A schedule, or run consists of a sequence of steps \(\langle .., (p_i, m_i), ..\rangle\). Such a sequence can be of infinite length, since there can be an infinite number of \((p, \emptyset)\) in the buffer. A schedule \(\sigma\) can be applied to a configuration \(C\) (which is not necessarily an initial configuration), by iteratively applying events in \(\sigma\) to \(C\). For example, \(\sigma=\langle e_1, e_2, e_3 \rangle\), then \(\sigma(C) = e_1(e_2(e_3(C)))\).

A configuration \(C\) is accessible for a protocol \(P\), if there exists an initial configuration \(C_0\) and a schedule \(\sigma\) such that \(\sigma(C_0) = C\).

####Concerning safety A configuration \(C\) has a decision value \(v\) if there exists \(p \in C\) such that \(p\) output value is \(v\). Another way to say it is that \(C\) decides on \(v\). Note that \(C\) may have more than one decision values. But we are only concerned with valid (or safe) protocol \(P\) such that:

Every accessible configurations has only 1 decision value. And for all \(v \in \{0,1\}\) there exists an accessible configuration with that value.

This definition of validity is in fact weaker than what we commonly require for consensus. Here, it only needs some nodes to reach a decision, whereas ordinary consensus is valid only if all non-faulty nodes reach a decision. Nevertheless, if it can be proven that this weaker version is impossible, there is no hope for the stronger version.

Concerning liveness

A deciding run is a schedule whose final configuration has a decision value. Recall again that we are only dealing with valid deciding runs, in which the configuration has only one decision value.

A configuration \(C\) is bivalent if there exists two deciding runs \(\sigma_0, \sigma_1\) that lead to configurations with decision values \(0\) and \(1\) respectively. \(C\) is \(0\)-valent (or \(1\)-valent) if all reachable configurations by deciding runs have decision value of \(0\) (or \(1\) respectively). In layman term, a bivalent configuration is one in which the protocol can go both way, i.e. there exists an important event that flips the decision one way or another. Once such event occurs, the protocol enters an univalent state which it can never goes back. Consider \(e(C) = C'\).

  • If \(C\) is bivalent, \(C'\) can be either bivalent or univalent.

  • If \(C\) is \(i\)-valent, \(C'\) is also \(i\)-valent.

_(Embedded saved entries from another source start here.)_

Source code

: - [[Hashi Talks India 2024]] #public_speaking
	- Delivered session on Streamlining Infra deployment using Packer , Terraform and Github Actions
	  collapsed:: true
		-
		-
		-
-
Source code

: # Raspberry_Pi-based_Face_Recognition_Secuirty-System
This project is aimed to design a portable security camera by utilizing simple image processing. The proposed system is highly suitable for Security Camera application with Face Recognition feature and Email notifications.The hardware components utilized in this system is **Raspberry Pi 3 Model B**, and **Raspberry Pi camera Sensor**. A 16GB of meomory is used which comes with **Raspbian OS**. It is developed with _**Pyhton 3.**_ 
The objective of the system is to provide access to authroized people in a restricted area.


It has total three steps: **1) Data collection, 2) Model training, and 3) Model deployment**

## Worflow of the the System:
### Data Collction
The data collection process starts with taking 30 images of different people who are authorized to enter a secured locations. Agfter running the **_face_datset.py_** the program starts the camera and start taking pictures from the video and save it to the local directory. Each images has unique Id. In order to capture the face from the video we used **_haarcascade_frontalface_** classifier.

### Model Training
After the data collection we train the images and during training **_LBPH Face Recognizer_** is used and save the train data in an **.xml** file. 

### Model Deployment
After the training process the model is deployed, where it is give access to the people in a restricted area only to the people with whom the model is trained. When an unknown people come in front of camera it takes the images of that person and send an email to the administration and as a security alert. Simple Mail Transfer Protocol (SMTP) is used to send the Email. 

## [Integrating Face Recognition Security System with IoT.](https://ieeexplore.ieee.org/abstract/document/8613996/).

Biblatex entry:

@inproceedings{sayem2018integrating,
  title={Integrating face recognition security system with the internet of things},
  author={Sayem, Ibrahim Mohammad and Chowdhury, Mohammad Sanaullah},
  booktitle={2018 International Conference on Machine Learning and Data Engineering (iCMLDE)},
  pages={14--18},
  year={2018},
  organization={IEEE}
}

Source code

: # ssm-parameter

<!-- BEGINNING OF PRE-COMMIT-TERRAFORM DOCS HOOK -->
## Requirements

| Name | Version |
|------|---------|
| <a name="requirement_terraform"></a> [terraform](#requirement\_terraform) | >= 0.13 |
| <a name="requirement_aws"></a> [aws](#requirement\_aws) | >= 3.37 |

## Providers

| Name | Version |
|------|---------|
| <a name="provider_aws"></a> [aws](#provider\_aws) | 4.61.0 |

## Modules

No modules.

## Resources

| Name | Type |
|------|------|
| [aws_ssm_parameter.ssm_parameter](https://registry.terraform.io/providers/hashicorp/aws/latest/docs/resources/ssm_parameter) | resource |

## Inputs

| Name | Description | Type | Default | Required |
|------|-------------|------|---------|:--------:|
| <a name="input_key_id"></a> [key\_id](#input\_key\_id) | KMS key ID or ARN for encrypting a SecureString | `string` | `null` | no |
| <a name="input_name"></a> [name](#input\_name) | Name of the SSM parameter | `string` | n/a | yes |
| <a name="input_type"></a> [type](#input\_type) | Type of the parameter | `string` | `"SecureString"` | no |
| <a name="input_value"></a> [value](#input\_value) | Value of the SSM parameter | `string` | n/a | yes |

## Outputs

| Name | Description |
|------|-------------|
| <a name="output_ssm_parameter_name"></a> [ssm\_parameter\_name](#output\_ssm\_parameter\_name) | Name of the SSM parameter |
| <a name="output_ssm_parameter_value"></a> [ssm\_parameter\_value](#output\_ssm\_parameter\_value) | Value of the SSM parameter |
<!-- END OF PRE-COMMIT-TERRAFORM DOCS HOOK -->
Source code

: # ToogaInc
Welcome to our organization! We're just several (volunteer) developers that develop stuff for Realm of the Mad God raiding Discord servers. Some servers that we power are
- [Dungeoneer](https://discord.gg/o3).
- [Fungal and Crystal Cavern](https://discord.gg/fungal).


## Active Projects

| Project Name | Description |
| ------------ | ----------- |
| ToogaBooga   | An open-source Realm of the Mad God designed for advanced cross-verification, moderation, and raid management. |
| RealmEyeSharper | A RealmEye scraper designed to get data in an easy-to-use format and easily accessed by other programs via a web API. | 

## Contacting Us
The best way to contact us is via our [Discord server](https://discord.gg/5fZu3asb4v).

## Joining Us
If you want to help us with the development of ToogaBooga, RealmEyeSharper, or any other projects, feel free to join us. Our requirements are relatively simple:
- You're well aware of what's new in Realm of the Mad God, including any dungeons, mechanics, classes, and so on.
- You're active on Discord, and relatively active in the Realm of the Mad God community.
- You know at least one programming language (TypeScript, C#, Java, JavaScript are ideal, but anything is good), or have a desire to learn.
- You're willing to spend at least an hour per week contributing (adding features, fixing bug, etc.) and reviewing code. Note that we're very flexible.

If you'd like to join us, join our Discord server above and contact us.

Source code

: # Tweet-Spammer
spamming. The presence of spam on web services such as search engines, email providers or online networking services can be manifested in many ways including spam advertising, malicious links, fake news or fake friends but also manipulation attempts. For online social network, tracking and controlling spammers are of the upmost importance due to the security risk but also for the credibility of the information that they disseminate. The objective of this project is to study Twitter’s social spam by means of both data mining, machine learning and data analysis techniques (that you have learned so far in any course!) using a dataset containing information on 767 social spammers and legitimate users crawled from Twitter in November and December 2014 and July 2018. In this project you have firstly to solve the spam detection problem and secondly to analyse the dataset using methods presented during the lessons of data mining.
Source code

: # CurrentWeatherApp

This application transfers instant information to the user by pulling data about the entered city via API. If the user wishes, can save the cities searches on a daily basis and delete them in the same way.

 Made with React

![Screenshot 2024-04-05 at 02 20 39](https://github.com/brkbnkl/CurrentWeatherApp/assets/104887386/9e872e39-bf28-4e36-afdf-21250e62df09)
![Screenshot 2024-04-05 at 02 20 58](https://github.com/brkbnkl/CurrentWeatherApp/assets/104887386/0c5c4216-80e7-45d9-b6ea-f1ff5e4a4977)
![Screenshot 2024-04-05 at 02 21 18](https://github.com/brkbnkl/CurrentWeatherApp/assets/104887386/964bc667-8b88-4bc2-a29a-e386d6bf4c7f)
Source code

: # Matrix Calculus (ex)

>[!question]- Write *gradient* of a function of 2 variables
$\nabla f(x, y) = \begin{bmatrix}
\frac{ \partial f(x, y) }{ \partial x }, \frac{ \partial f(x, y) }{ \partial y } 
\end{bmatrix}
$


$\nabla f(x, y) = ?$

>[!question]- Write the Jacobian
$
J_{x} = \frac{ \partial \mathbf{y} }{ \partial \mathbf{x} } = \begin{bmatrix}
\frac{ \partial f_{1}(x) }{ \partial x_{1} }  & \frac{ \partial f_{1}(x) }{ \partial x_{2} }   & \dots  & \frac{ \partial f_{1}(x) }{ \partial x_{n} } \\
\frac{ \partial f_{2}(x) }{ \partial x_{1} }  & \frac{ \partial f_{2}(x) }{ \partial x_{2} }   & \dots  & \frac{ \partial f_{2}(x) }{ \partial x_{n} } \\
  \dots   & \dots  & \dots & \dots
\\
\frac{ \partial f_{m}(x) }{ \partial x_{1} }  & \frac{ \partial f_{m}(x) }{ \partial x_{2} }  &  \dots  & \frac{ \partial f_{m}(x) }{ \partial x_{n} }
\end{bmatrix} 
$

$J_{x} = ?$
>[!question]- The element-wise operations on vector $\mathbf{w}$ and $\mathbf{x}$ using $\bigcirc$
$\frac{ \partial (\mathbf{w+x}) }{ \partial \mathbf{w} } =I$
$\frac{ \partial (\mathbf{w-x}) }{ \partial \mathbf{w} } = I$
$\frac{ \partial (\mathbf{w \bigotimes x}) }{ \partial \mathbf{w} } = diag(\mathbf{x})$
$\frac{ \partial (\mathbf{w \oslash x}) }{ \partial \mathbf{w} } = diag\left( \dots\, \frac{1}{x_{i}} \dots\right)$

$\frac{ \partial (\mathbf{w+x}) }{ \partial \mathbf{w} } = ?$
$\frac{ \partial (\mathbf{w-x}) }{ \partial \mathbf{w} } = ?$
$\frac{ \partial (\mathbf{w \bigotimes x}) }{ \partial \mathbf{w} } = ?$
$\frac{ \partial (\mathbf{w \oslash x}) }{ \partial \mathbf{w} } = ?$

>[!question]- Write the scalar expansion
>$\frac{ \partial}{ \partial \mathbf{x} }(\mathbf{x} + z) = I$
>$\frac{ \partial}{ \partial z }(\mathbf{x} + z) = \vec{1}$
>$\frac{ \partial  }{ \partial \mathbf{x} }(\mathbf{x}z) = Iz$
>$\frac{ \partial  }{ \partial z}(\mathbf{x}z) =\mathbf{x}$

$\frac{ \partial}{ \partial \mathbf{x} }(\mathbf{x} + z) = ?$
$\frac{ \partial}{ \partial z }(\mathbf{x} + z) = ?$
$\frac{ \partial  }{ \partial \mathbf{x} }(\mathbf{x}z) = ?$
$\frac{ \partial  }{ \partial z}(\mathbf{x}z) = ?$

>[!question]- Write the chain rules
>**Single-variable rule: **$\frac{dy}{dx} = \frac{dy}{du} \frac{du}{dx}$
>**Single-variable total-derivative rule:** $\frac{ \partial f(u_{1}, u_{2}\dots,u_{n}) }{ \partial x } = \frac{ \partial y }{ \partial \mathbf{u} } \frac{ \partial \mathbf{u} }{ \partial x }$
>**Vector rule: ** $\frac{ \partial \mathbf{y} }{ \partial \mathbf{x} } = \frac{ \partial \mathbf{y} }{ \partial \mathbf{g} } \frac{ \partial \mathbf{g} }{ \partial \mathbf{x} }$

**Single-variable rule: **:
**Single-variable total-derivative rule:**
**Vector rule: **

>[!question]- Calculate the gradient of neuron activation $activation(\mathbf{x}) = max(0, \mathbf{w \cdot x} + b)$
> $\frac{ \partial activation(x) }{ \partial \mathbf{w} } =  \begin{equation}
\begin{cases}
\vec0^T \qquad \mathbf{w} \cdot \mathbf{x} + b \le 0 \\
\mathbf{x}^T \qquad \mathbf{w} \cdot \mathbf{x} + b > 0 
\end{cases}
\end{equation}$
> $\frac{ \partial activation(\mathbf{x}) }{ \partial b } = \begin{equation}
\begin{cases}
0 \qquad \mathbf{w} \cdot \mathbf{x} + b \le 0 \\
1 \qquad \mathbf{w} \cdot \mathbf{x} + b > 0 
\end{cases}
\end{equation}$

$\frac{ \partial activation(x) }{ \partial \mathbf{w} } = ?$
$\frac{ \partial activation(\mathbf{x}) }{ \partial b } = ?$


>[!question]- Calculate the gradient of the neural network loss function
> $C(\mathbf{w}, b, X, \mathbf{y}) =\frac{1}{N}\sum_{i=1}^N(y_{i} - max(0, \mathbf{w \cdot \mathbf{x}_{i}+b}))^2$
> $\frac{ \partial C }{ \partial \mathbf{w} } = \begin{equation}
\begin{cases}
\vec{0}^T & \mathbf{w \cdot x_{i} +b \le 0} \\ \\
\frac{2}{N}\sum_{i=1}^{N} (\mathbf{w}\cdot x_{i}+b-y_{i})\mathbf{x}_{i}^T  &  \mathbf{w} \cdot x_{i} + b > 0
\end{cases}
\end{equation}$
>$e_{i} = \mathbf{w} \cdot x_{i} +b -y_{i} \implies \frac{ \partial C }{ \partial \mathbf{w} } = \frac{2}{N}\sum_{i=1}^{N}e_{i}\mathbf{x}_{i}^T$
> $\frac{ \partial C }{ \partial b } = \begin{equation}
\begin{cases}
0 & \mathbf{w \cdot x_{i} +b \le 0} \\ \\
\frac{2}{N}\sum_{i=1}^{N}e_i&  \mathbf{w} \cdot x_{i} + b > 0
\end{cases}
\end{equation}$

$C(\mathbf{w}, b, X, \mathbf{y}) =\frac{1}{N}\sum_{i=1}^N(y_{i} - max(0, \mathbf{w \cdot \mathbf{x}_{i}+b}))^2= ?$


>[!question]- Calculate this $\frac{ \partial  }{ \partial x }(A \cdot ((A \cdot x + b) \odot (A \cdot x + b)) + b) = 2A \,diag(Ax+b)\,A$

A non-faulty node is one that all messages sent to it will be delivered, whereas a faulty node stops receiving messages at some point. What interesting is that we can define faulty behavior through the message buffer:

  • If a node is not faulty, it infinitely asks for messages and the buffer will eventually deliver.
  • Otherwise, the message buffer stops delivering messages to the faulty node.

An admissible run is a schedule in which there is at most one faulty node. Let \(\sigma\) be a schedule. If \(p\) is not faulty, all messages \((p,m)\) entered the buffer will appear in the sequence. If \(p\) is faulty, there is a point in \(\sigma\) after which no event \((p,m)\) is delivered.

Putting it together

A correct consensus protocol under one faulty node is one in which every admissible run is a deciding run. And no such protocol exists.

Here we have the familiar definition of consensus protocol: validity (deciding run) and termination (admissible run).


FLP proof

The proof of FLP is quite layered. But each layer is short and sweet. Together they remind me of an old saying that in mathematics and science, short theorems accompanied by short proofs are often the most beautiful and the most impactful.

The proof is based on contradiction. By assuming that a correct consensus protocol \(P\) exists, we are going to build up a number of lemmas which are put together to derive contradiction. I am going to highlight these lemmas’ core ideas and some subtlety that I struggled with.

  1. Lemma 1 (diamond property): from a starting configuration \(C\), if two schedule \(\sigma_0, \sigma_1\) does not have any node in common (if \((p,m) \in \sigma_0\), there is no message delivered to \(p \in \sigma_1\), then \(C' = \sigma_0(\sigma_1(C)) = \sigma_1(\sigma_0(C))\). In other words, two disjoint schedules can be applied commutatively to a configuration. This is true because one message affects only the node that receives it, and because the configuration is merely an aggregation of all nodes’ states.

  2. Lemma 2 (starting at a bivalent configuration): if \(P\) exists, then there exists a bivalent initial configuration. The implication here is that one can start \(P\) from a point at which the decision is not yet determined, meaning that the final decision is dependent not only on the starting inputs, but also the behavior of the message buffer. The proof goes like this: assume the contrary, that is all initial configurations of \(P\) are univalent.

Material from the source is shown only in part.